PROBLEM TO SOLVE: Of the lines below, copy those that hold the word "router".

Start of Block

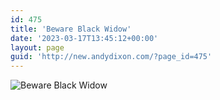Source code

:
 ```yaml
---
id: 475
title: 'Beware Black Widow'
date: '2023-03-17T13:45:12+00:00'
layout: page
guid: 'http://new.andydixon.com/?page_id=475'
---
```


![Beware Black Widow](https://i0.wp.com/assets.g8x2.ldn.idrivee2-23.com/posters/Beware%20Black%20Widow%2001.jpg?w=1200&ssl=1 "Beware Black Widow")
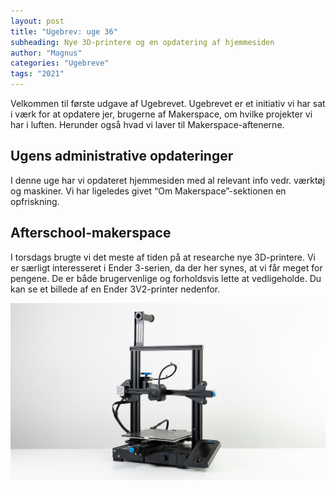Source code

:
 ```yaml
---
layout: post
title: "Ugebrev: uge 36"
subheading: Nye 3D-printere og en opdatering af hjemmesiden
author: "Magnus"
categories: "Ugebreve"
tags: "2021"
---
```


Velkommen til første udgave af Ugebrevet. Ugebrevet er et initiativ vi har sat i værk for at opdatere jer, brugerne af Makerspace, om hvilke projekter vi har i luften. Herunder også hvad vi laver til Makerspace-aftenerne.  

## Ugens administrative opdateringer

I denne uge har vi opdateret hjemmesiden med al relevant info vedr. værktøj og maskiner. Vi har ligeledes givet “Om Makerspace”-sektionen en opfriskning.

## Afterschool-makerspace
I torsdags brugte vi det meste af tiden på at researche nye 3D-printere. Vi er særligt interesseret i Ender 3-serien, da der her synes, at vi får meget for pengene. De er både brugervenlige og forholdsvis lette at vedligeholde. Du kan se et billede af en Ender 3V2-printer nedenfor.

![Ender 3V2](/assets/images/posts/ugebreve/ender-3v2.jpg "Standardkonfiguration af Ender 3V2")
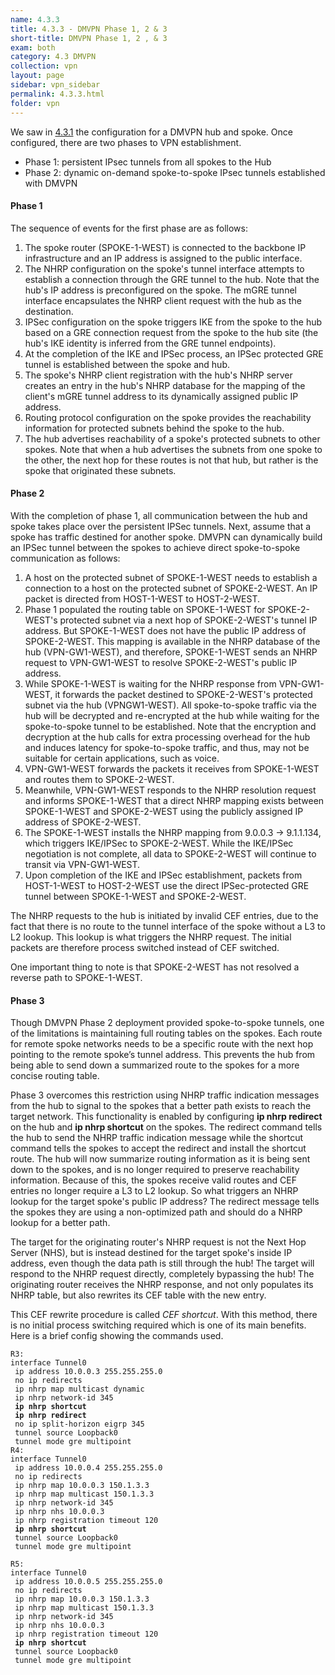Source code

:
 ```yaml
---
name: 4.3.3
title: 4.3.3 - DMVPN Phase 1, 2 & 3
short-title: DMVPN Phase 1, 2 , & 3
exam: both
category: 4.3 DMVPN
collection: vpn
layout: page
sidebar: vpn_sidebar
permalink: 4.3.3.html
folder: vpn
---
```

We saw in [4.3.1](http://bscottrandall.com/4.3.1.html) the configuration for a DMVPN hub and spoke. Once configured, there are two phases to VPN establishment.
- Phase 1: persistent IPsec tunnels from all spokes to the Hub
- Phase 2: dynamic on-demand spoke-to-spoke IPsec tunnels established with DMVPN

#### Phase 1
The sequence of events for the first phase are as follows:
1. The spoke router (SPOKE-1-WEST) is connected to the backbone IP infrastructure and an IP address is assigned to the public interface.
2. The NHRP configuration on the spoke's tunnel interface attempts to establish a connection through the GRE tunnel to the hub. Note that the hub's IP address is preconfigured on the spoke. The mGRE tunnel interface encapsulates the NHRP client request with the hub as the destination.
3. IPSec configuration on the spoke triggers IKE from the spoke to the hub based on a GRE connection request from the spoke to the hub site (the hub's IKE identity is inferred from the GRE tunnel endpoints).
4. At the completion of the IKE and IPSec process, an IPSec protected GRE tunnel is established between the spoke and hub.
5. The spoke's NHRP client registration with the hub's NHRP server creates an entry in the hub's NHRP database for the mapping of the client's mGRE tunnel address to its dynamically assigned public IP address.
6. Routing protocol configuration on the spoke provides the reachability information for protected subnets behind the spoke to the hub.
7. The hub advertises reachability of a spoke's protected subnets to other spokes. Note that when a hub advertises the subnets from one spoke to the other, the next hop for these routes is not that hub, but rather is the spoke that originated these subnets.

#### Phase 2
With the completion of phase 1, all communication between the hub and spoke takes place over the persistent IPSec tunnels. Next, assume that a spoke has traffic destined for another spoke. DMVPN can dynamically build an IPSec tunnel between the spokes to achieve direct spoke-to-spoke communication as follows:
1. A host on the protected subnet of SPOKE-1-WEST needs to establish a connection to a host on the protected subnet of SPOKE-2-WEST. An IP packet is directed from HOST-1-WEST to HOST-2-WEST.
2. Phase 1 populated the routing table on SPOKE-1-WEST for SPOKE-2-WEST's protected subnet via a next hop of SPOKE-2-WEST's tunnel IP address. But SPOKE-1-WEST does not have the public IP address of SPOKE-2-WEST. This mapping is available in the NHRP database of the hub (VPN-GW1-WEST), and therefore, SPOKE-1-WEST sends an NHRP request to VPN-GW1-WEST to resolve SPOKE-2-WEST's public IP address.
3. While SPOKE-1-WEST is waiting for the NHRP response from VPN-GW1-WEST, it forwards the packet destined to SPOKE-2-WEST's protected subnet via the hub (VPNGW1-WEST). All spoke-to-spoke traffic via the hub will be decrypted and re-encrypted at the hub while waiting for the spoke-to-spoke tunnel to be established. Note that the encryption and decryption at the hub calls for extra processing overhead for the hub and induces latency for spoke-to-spoke traffic, and thus, may not be suitable for certain applications, such as voice.
4. VPN-GW1-WEST forwards the packets it receives from SPOKE-1-WEST and routes them to SPOKE-2-WEST.
5. Meanwhile, VPN-GW1-WEST responds to the NHRP resolution request and informs SPOKE-1-WEST that a direct NHRP mapping exists between SPOKE-1-WEST and SPOKE-2-WEST using the publicly assigned IP address of SPOKE-2-WEST.
6. The SPOKE-1-WEST installs the NHRP mapping from 9.0.0.3 -> 9.1.1.134, which triggers IKE/IPSec to SPOKE-2-WEST. While the IKE/IPSec negotiation is not complete, all data to SPOKE-2-WEST will continue to transit via VPN-GW1-WEST.
7. Upon completion of the IKE and IPSec establishment, packets from HOST-1-WEST to HOST-2-WEST use the direct IPSec-protected GRE tunnel between SPOKE-1-WEST and SPOKE-2-WEST.

The NHRP requests to the hub is initiated by invalid CEF entries, due to the fact that there is no route to the tunnel interface of the spoke without a L3 to L2 lookup. This lookup is what triggers the NHRP request. The initial packets are therefore process switched instead of CEF switched.

One important thing to note is that SPOKE-2-WEST has not resolved a reverse path to SPOKE-1-WEST.

#### Phase 3
Though DMVPN Phase 2 deployment provided spoke-to-spoke tunnels, one of the limitations is maintaining full routing tables on the spokes. Each route for remote spoke networks needs to be a specific route with the next hop pointing to the remote spoke’s tunnel address. This prevents the hub from being able to send down a summarized route to the spokes for a more concise routing table.

Phase 3 overcomes this restriction using NHRP traffic indication messages from the hub to signal to the spokes that a better path exists to reach the target network. This functionality is enabled by configuring **ip nhrp redirect** on the hub and **ip nhrp shortcut** on the spokes. The redirect command tells the hub to send the NHRP traffic indication message while the shortcut command tells the spokes to accept the redirect and install the shortcut route. The hub will now summarize routing information as it is being sent down to the spokes, and is no longer required to preserve reachability information. Because of this, the spokes receive valid routes and CEF entries no longer require a L3 to L2 lookup. So what triggers an NHRP lookup for the target spoke's public IP address? The redirect message tells the spokes they are using a non-optimized path and should do a NHRP lookup for a better path.

The target for the originating router's NHRP request is not the Next Hop Server (NHS), but is instead destined for the target spoke's inside IP address, even though the data path is still through the hub! The target will respond to the NHRP request directly, completely bypassing the hub! The originating router receives the NHRP response, and not only populates its NHRP table, but also rewrites its CEF table with the new entry.

This CEF rewrite procedure is called *CEF shortcut*. With this method, there is no initial process switching required which is one of its main benefits. Here is a brief config showing the commands used.
<pre><code>R3:
interface Tunnel0
 ip address 10.0.0.3 255.255.255.0
 no ip redirects
 ip nhrp map multicast dynamic
 ip nhrp network-id 345
 <b>ip nhrp shortcut</b>
 <b>ip nhrp redirect</b>
 no ip split-horizon eigrp 345
 tunnel source Loopback0
 tunnel mode gre multipoint
R4:
interface Tunnel0
 ip address 10.0.0.4 255.255.255.0
 no ip redirects
 ip nhrp map 10.0.0.3 150.1.3.3
 ip nhrp map multicast 150.1.3.3
 ip nhrp network-id 345
 ip nhrp nhs 10.0.0.3
 ip nhrp registration timeout 120
 <b>ip nhrp shortcut</b>
 tunnel source Loopback0
 tunnel mode gre multipoint

R5:
interface Tunnel0
 ip address 10.0.0.5 255.255.255.0
 no ip redirects
 ip nhrp map 10.0.0.3 150.1.3.3
 ip nhrp map multicast 150.1.3.3
 ip nhrp network-id 345
 ip nhrp nhs 10.0.0.3
 ip nhrp registration timeout 120
 <b>ip nhrp shortcut</b>
 tunnel source Loopback0
 tunnel mode gre multipoint
</code></pre>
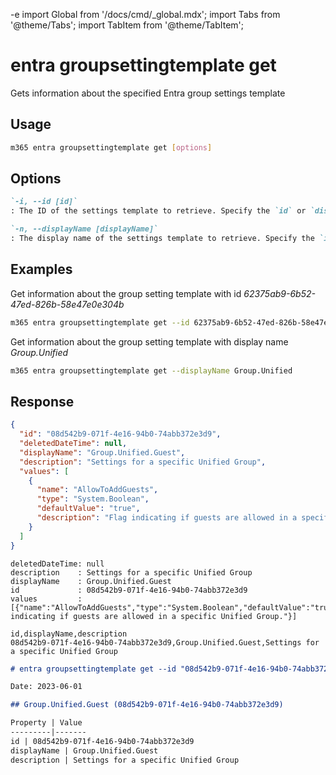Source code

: -e <!-- DISCLAIMER: All secrets, passwords, and sensitive values in this document are examples only and not real credentials. -->
import Global from '/docs/cmd/_global.mdx';
import Tabs from '@theme/Tabs';
import TabItem from '@theme/TabItem';

# entra groupsettingtemplate get

Gets information about the specified Entra group settings template

## Usage

```sh
m365 entra groupsettingtemplate get [options]
```

## Options

```md definition-list
`-i, --id [id]`
: The ID of the settings template to retrieve. Specify the `id` or `displayName` but not both

`-n, --displayName [displayName]`
: The display name of the settings template to retrieve. Specify the `id` or `displayName` but not both
```

<Global />

## Examples

Get information about the group setting template with id _62375ab9-6b52-47ed-826b-58e47e0e304b_

```sh
m365 entra groupsettingtemplate get --id 62375ab9-6b52-47ed-826b-58e47e0e304b
```

Get information about the group setting template with display name _Group.Unified_

```sh
m365 entra groupsettingtemplate get --displayName Group.Unified
```

## Response

<Tabs>
  <TabItem value="JSON">

  ```json
  {
    "id": "08d542b9-071f-4e16-94b0-74abb372e3d9",
    "deletedDateTime": null,
    "displayName": "Group.Unified.Guest",
    "description": "Settings for a specific Unified Group",
    "values": [
      {
        "name": "AllowToAddGuests",
        "type": "System.Boolean",
        "defaultValue": "true",
        "description": "Flag indicating if guests are allowed in a specific Unified Group."
      }
    ]
  }
  ```

  </TabItem>
  <TabItem value="Text">

  ```text
  deletedDateTime: null
  description    : Settings for a specific Unified Group
  displayName    : Group.Unified.Guest
  id             : 08d542b9-071f-4e16-94b0-74abb372e3d9
  values         : [{"name":"AllowToAddGuests","type":"System.Boolean","defaultValue":"true","description":"Flag indicating if guests are allowed in a specific Unified Group."}]
  ```

  </TabItem>
  <TabItem value="CSV">

  ```csv
  id,displayName,description
  08d542b9-071f-4e16-94b0-74abb372e3d9,Group.Unified.Guest,Settings for a specific Unified Group
  ```

  </TabItem>
  <TabItem value="Markdown">

  ```md
  # entra groupsettingtemplate get --id "08d542b9-071f-4e16-94b0-74abb372e3d9"

  Date: 2023-06-01

  ## Group.Unified.Guest (08d542b9-071f-4e16-94b0-74abb372e3d9)

  Property | Value
  ---------|-------
  id | 08d542b9-071f-4e16-94b0-74abb372e3d9
  displayName | Group.Unified.Guest
  description | Settings for a specific Unified Group
  ```

  </TabItem>
</Tabs>
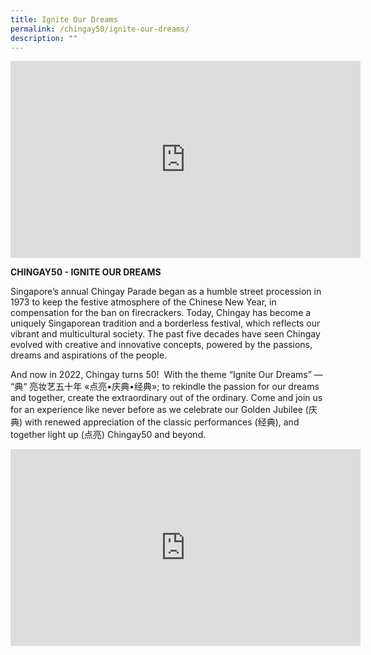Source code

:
 ```yaml
---
title: Ignite Our Dreams
permalink: /chingay50/ignite-our-dreams/
description: ""
---
```



<iframe width="560" height="315" src="https://www.youtube.com/embed/jS17mum5WCk" title="YouTube video player" frameborder="0" allow="accelerometer; autoplay; clipboard-write; encrypted-media; gyroscope; picture-in-picture" allowfullscreen></iframe>


**CHINGAY50 - IGNITE OUR DREAMS**

Singapore’s annual Chingay Parade began as a humble street procession in 1973 to keep the festive atmosphere of the Chinese New Year, in compensation for the ban on firecrackers. Today, Chingay has become a uniquely Singaporean tradition and a borderless festival, which reflects our vibrant and multicultural society. The past five decades have seen Chingay evolved with creative and innovative concepts, powered by the passions, dreams and aspirations of the people.       

And now in 2022, Chingay turns 50!  With the theme “Ignite Our Dreams” — “典“ 亮妆艺五十年 «点亮•庆典•经典»; to rekindle the passion for our dreams and together, create the extraordinary out of the ordinary. Come and join us for an experience like never before as we celebrate our Golden Jubilee (庆典) with renewed appreciation of the classic performances (经典), and together light up (点亮) Chingay50 and beyond.



<iframe width="560" height="315" src="https://www.youtube.com/embed/7LN-OsjmIz8" title="YouTube video player" frameborder="0" allow="accelerometer; autoplay; clipboard-write; encrypted-media; gyroscope; picture-in-picture" allowfullscreen></iframe>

End of Block

SOLUTION:
1. The spoke router (SPOKE-1-WEST) is connected to the backbone IP infrastructure and an IP address is assigned to the public interface.
The target for the originating router's NHRP request is not the Next Hop Server (NHS), but is instead destined for the target spoke's inside IP address, even though the data path is still through the hub! The target will respond to the NHRP request directly, completely bypassing the hub! The originating router receives the NHRP response, and not only populates its NHRP table, but also rewrites its CEF table with the new entry.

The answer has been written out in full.